By the end of this month, the reactor at the Pilgrim Nuclear Power Station in Plymouth will finally power down for good. Its slim, uranium-filled fuel rods will head into storage and the long process of stripping the place down will begin. To even a casual observer, it’s an end that’s been a long time coming. Since first opening in 1972, the complex of industrial-looking cement boxes at the edge of Cape Cod Bay has been a ticking time bomb of safety concerns, designated time and again by the Nuclear Regulatory Commission as one of the worst-managed nuclear plants in the country. After dropping millions of dollars, its owner, Entergy Corporation, finally decided to cut its losses. But while longtime enemies of the plant may be popping champagne, not everyone is celebrating. Nuclear power plants are a source of clean energy that help reduce C02 emissions, and now that our only reactor is gone, local scientists are warning that we’d better start building new ones in Massachusetts—and fast—if we care at all about the planet, and by extension the next generation of Bostonians. “If you think there’s a climate emergency,” says John Parsons, of MIT’s Sloan School of Management, “then you need to be open to all of the options.”
Many people, of course, think this is a terrible idea. For decades, nuclear power has been extraordinarily unpopular—the mere mention of it conjures visions of Three Mile Island, Fukushima, and Homer Simpson pressing buttons under leaky pipes. Fear factor aside, though, the biggest roadblock to building new nuclear plants has long been the dollars-and-cents case against them, argues Matthew Bunn, a Kennedy School of Government professor who specializes in the future of nuclear energy. “The short version,” he says, “is that advanced nuclear is uncompetitive with the combination of renewables and natural gas in Massachusetts for the next couple of decades at least.” That means the high cost of building a new plant—only to have cheaper power from other sources undercut it—has simply made nuclear a bad investment.

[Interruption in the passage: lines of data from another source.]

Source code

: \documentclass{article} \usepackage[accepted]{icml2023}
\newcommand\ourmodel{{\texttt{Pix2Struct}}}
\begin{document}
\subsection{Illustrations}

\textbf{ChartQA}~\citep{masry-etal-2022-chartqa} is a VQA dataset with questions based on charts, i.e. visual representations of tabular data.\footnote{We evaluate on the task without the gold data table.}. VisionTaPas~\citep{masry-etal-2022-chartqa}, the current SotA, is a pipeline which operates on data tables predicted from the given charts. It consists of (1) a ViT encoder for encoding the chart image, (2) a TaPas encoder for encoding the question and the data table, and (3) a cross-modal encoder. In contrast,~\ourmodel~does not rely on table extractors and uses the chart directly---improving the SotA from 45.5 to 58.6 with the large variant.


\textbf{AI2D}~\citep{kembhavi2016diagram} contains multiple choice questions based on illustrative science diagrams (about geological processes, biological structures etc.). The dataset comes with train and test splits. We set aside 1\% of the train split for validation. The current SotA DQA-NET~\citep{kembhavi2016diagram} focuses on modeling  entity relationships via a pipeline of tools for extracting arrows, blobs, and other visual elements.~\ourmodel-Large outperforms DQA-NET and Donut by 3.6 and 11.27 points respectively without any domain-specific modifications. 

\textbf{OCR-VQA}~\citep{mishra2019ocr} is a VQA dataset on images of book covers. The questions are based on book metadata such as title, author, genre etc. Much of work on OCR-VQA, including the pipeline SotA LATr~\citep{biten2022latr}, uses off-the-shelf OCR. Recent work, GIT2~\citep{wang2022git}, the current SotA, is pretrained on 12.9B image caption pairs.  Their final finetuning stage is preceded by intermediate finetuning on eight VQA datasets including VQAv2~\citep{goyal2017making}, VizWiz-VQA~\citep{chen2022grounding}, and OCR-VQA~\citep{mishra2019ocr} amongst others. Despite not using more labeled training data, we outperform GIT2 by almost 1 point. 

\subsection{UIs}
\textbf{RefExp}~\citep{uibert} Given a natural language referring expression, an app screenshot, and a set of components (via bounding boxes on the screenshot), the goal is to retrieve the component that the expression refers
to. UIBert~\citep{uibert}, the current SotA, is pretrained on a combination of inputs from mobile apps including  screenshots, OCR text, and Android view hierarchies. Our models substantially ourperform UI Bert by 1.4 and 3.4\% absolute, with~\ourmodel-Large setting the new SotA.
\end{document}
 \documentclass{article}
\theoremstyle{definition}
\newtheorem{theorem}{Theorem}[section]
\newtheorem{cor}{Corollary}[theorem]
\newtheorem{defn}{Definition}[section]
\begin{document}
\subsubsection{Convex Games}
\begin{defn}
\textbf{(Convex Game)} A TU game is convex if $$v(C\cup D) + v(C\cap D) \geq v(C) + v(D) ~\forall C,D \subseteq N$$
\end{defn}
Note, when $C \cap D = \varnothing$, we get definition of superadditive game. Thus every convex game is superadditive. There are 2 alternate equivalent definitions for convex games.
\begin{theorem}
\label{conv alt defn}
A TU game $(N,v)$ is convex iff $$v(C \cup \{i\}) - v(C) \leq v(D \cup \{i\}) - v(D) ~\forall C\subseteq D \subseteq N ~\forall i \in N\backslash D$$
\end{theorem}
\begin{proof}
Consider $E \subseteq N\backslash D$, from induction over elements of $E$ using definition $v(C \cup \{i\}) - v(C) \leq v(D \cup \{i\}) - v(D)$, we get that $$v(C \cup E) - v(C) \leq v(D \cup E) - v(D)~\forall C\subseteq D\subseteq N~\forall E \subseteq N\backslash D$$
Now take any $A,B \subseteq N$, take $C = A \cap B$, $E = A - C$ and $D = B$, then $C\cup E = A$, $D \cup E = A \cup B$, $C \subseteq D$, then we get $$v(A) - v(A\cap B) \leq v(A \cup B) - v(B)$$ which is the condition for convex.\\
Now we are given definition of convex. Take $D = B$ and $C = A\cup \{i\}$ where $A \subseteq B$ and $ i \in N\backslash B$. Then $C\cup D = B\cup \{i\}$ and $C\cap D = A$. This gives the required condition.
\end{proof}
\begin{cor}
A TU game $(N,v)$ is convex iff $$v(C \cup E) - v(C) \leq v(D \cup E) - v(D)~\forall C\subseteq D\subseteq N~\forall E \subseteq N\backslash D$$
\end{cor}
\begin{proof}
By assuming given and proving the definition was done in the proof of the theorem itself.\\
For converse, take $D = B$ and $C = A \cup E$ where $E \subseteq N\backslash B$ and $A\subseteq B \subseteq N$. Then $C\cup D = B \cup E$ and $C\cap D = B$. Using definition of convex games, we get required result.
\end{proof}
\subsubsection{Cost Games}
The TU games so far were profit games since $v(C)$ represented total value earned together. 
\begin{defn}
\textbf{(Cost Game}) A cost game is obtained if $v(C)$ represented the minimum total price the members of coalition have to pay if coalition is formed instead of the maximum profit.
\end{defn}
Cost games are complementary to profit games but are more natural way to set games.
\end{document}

So why would we ever want more of it?
For starters, Massachusetts will likely miss its self-imposed 2020 carbon-reduction goals intended to mitigate climate change. Prior to Pilgrim’s closure, clean nuclear power made up 15 percent of the energy produced in state—twice that of solar. The problems at Pilgrim were managerial, not technical, Parsons says, and the decision to abandon it means wiping out the gains we’ve made in clean power and taking a big, unnecessary step back. Just look at Vermont: When the state pushed its Yankee nuclear reactor into early retirement five years ago, it caused a 5 percent uptick in CO2 production across New England’s energy sector, eradicating a hard-won chunk of the progress made since the 1990s. While we can reduce carbon emissions by swapping out coal plants for natural gas and renewables, getting to zero emissions means we need to find a new steady, predictable stream of power to back up wind and solar. What we need, Parsons says, are policies such as a carbon tax that will reward clean energy and help keep nuclear in the mix.
So what will this next generation of atom-splitters actually look like? For starters, not a lot like Pilgrim: Nuclear power plants of the near future promise to be safer, cheaper, and more efficient than anything we’ve seen before, says Jacopo Buongiorno, associate department head of Nuclear Science and Engineering at MIT. “These aren’t just research projects,” he says. “You can go out and order these right now.” Advanced Small Modular Reactors, which generate a fraction of the power of big nukes but can be linked together over time to slowly build more clean power, are one good option. Commercial high-temperature gas-cooled reactors, which operate safely at extreme heat and are scheduled to go online in China this year, also promise to be a significant breakthrough. If we want more clean energy—and to have a prayer of avoiding the worst ravages of climate change—we need to make the most of all the technologies available to us. And that includes the nuclear option.